Le gouvernement entre deux eaux
Face à cette avalanche d’arguments, les défenseurs de la mesure ont tenu bon. Muriel Jourda, rapporteure LR pour la commission des lois, a estimé « normal que nous débattions d'un dispositif dont les soins sont pris en charge dans notre pays », qui a « 3 000 milliards d’euros de dette ». Elle a estimé le panier de soins prévu pour l’AMU « tout à fait convenable » : « Nul délaissement de la santé des étrangers, nul risque pour celle des Français. Ramenons les choses à leur juste mesure. (…) Les considérations financières ne sont pas neutres. Est-ce un appel d'air ? Ce qui est certain, c'est qu'on a bien envie de continuer à bénéficier du système français quand on a commencé à y goûter... C'est un motif de maintien sur le territoire. »
Bruno Retailleau, pour le groupe LR, a déclaré n’avoir « aucune leçon d’humanité à recevoir de personne », et jugé que ce panier de soins AMU est « sans équivalent en Europe ». Alain Joyandet, également LR, a estimé que la suppression de l’AME est « une mesure d’intérêt général » que son groupe n’a « aucun mal à assumer ». En 2012, « l’AME ne coûtait que 588 millions d’euros [contre 1,2 milliard aujourd’hui – NDLR]. Ensuite, les vannes ont été ouvertes, et le dispositif est devenu un appel d'air pour l'immigration ! ».
Quant au sénateur ex-RN Stéphane Ravier, particulièrement virulent, il s’est adressé ironiquement aux élus de gauche : « Par votre acharnement à défendre l'AME – des soins gratuits réservés aux clandestins, des hors-la-loi dont le nombre s'élève à 423 000, soit l'équivalent de la ville de Toulouse, qui ne cotisent rien et perçoivent tout – vous prenez acte de leur présence irréversible sur notre territoire.
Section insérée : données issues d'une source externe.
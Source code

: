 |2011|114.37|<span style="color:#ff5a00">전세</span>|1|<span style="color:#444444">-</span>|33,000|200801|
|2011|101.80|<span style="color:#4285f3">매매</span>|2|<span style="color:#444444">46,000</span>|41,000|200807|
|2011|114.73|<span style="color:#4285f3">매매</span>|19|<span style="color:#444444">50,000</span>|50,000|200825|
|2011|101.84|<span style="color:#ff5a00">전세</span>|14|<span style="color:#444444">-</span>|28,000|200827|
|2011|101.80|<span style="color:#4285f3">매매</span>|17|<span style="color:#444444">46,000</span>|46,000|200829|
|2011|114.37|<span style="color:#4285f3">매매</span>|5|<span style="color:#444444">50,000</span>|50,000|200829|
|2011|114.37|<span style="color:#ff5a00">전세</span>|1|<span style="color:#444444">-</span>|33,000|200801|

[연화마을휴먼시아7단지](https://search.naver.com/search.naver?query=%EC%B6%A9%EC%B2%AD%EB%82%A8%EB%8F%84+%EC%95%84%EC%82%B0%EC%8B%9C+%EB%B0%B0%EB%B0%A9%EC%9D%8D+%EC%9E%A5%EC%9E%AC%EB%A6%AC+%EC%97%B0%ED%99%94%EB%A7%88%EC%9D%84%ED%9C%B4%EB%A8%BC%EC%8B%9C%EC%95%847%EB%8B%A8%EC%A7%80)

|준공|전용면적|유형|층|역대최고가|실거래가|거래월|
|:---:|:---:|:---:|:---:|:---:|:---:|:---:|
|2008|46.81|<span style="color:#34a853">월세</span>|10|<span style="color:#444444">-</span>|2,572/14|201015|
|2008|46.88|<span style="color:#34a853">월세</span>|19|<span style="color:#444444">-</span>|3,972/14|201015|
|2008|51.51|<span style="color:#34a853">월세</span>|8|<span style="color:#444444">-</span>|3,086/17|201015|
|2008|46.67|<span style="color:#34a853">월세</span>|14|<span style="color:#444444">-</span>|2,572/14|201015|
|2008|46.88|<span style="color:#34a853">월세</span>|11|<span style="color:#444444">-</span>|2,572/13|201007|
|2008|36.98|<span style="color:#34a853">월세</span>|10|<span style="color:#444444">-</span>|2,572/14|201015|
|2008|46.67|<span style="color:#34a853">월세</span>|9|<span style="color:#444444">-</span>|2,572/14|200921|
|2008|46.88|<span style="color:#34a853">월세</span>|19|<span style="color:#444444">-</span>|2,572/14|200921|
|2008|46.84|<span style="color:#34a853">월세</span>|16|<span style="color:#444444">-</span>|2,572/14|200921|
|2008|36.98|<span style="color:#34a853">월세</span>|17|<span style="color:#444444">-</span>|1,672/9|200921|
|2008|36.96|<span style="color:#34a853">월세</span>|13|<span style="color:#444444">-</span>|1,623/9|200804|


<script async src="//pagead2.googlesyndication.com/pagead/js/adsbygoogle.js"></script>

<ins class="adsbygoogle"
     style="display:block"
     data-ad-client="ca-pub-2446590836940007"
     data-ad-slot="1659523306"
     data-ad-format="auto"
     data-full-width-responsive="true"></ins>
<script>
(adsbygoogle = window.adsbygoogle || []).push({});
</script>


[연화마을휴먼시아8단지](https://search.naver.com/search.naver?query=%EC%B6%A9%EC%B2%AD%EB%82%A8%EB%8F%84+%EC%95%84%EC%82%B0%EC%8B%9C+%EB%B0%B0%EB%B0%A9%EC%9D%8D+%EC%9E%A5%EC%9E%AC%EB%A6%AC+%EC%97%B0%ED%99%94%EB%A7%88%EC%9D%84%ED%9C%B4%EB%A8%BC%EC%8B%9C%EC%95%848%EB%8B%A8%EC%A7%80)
Les candidats à l'émigration savent qu'ils trouveront en France des élus de gauche qui s'évertueront à ce qu'ils restent sur le territoire, qui vont même à la rencontre des clandestins pour leur faire connaître leurs droits, quand ils n'ont qu'un devoir : rentrer dans leur pays d'origine ! C'est là-bas qu'ils doivent être soignés. »
Dernier épisode de ce débat enflammé – et pas le plus compréhensible : la position illisible du gouvernement. Agnès Firmin Le Bodo, ministre chargée notamment des professions de santé, s’est longuement exprimée contre la suppression de l’AME – ce qui est la position de son ministre de tutelle, Aurélien Rousseau. Elle a déroulé pas moins de « cinq arguments », éthiques, économiques, sanitaires, épidémiologiques et y compris législatifs, estimant que cette disposition n’avait « pas sa place dans ce texte » : « Mélanger les débats sur l'AME et ceux qui ont trait au contrôle de l'immigration est un non-sens. » Tout cela pour… ne pas donner d’avis favorable du gouvernement sur les amendements de suppression et s’en remettre « à la sagesse du Sénat ». Ce qui a provoqué « l’étonnement » ou « la stupéfaction » des sénateurs de la gauche, qui ont dénoncé « une posture » du gouvernement.
À l’issue de ce débat, les amendements de suppression ont été rejetés par 191 voix contre 140, et le Sénat a donc confirmé la suppression de l’AME.
Il est à noter enfin que les sénateurs ont rétabli le « délit de séjour irrégulier », supprimé sous François Hollande, qui punit de 3 750 euros d’amende et trois ans d’interdiction du territoire « le fait pour tout étranger âgé de plus de dix-huit ans de séjourner en France au-delà de la durée autorisée par son visa ». Ils ont en revanche repoussé la demande de Stéphane Ravier de punir ce délit par de la prison ferme.